Friday, March 24, 2006

 

"Augustine" Was No Saint

What a week for the Washington Post! They unveil their new Right Wing Blogger, Ben Domenech, who supposedly balances out Dan Froomkin's White House Briefing, but who soon admits (after being outed by bloggers) that he writes under the pseudonym "Augustine" at RedState.org. Not a big deal unless you call calling Coretta Scott King a communist on the day of her funeral and repeatedly plagiarizing all in a day's work.
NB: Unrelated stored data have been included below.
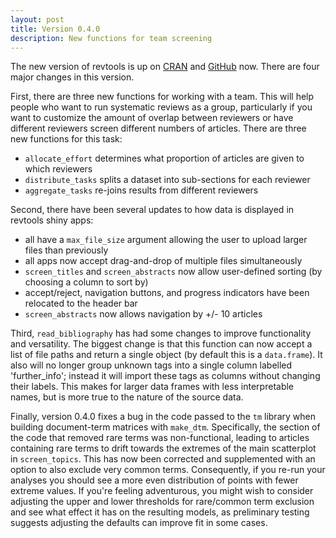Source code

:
 ```yaml
---
layout: post
title: Version 0.4.0
description: New functions for team screening
---
```

The new version of revtools is up on <a href="https://cran.r-project.org/package=revtools" target="_blank" rel="noopener">CRAN</a> and <a href="https://github.com/mjwestgate/revtools" target="_blank" rel="noopener">GitHub</a> now. There are four major changes in this version.

First, there are three new functions for working with a team. This will help people who want to run systematic reviews as a group, particularly if you want to customize the amount of overlap between reviewers or have different reviewers screen different numbers of articles. There are three new functions for this task:
- <code>allocate_effort</code> determines what proportion of articles are given to which reviewers
- <code>distribute_tasks</code> splits a dataset into sub-sections for each reviewer
- <code>aggregate_tasks</code> re-joins results from different reviewers


Second, there have been several updates to how data is displayed in revtools shiny apps:
- all have a <code>max_file_size</code> argument allowing the user to upload larger files than previously
- all apps now accept drag-and-drop of multiple files simultaneously
- <code>screen_titles</code> and <code>screen_abstracts</code> now allow user-defined sorting (by choosing a column to sort by)
- accept/reject, navigation buttons, and progress indicators have been relocated to the header bar
- <code>screen_abstracts</code> now allows navigation by +/- 10 articles


Third, <code>read_bibliography</code> has had some changes to improve functionality and versatility. The biggest change is that this function can now accept a list of file paths and  return a single object (by default this is a <code>data.frame</code>). It also will no longer group unknown tags into a single column labelled 'further_info'; instead it will import these tags as columns without changing their labels. This makes for larger data frames with less interpretable names, but is more true to the nature of the source data.


Finally, version 0.4.0 fixes a bug in the code passed to the <code>tm</code> library when building document-term matrices with <code>make_dtm</code>. Specifically, the section of the code that removed rare terms was non-functional, leading to articles containing rare terms to drift towards the extremes of the main scatterplot in <code>screen_topics</code>. This has now been corrected and supplemented with an option to also exclude very common terms. Consequently, if you re-run your analyses you should see a more even distribution of points with fewer extreme values. If you're feeling adventurous, you might wish to consider adjusting the upper and lower thresholds for rare/common term exclusion and see what effect it has on the resulting models, as preliminary testing suggests adjusting the defaults can improve fit in some cases.
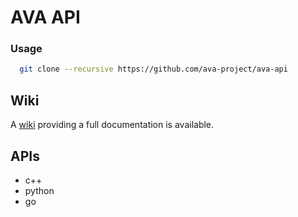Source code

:# AVA API


### Usage


```bash
  git clone --recursive https://github.com/ava-project/ava-api
```

## Wiki

A [wiki](https://github.com/ava-project/ava-api/wiki) providing a full documentation is available.


## APIs
  - c++
  - python
  - go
On Monday, Digby proclaimed "this is gunna be fun" but today it was over as the Washington Post announced Ben's resignation. There's been enough written about this elsewhere but it's nice to see a small group of committed people make an arrogant institution take notice. Here is a comment I left on Digby's blog:
"And if you look at the overwhelming bulk of everything I've written, you'll find there is no question about it."
-Ben Domenech

In other words, "most of what I wrote wasn't plagiarized, so get off my back!" Reminds me of the great philosopher Homer (Simpson) who once opined, "I wasn't lying; I was writing fiction with my mouth."

It's a great day for the digby-inspired Davids of the world. A few well-organized, committed individuals banded together and uncovered enough facts, within days, that an institution, which was supposed to be built for checking facts, flat-out missed.

It's a great day, but I wonder how the empire will spin this, how they'll try to twist the firing of an obvious plagiarist and "dog whistle" racist and call it liberal bias somehow.

Oh well, y'all made an institution take notice of the truth and sent one of their golden boys back to the gated community.
 

Above the Law, Again

As you know, after much debate in Congress and after the inclusion of new provisions granting Congressional oversight over its implementation, the Patriot Act was renewed and signed into law on March 9. Here's the rest of the story...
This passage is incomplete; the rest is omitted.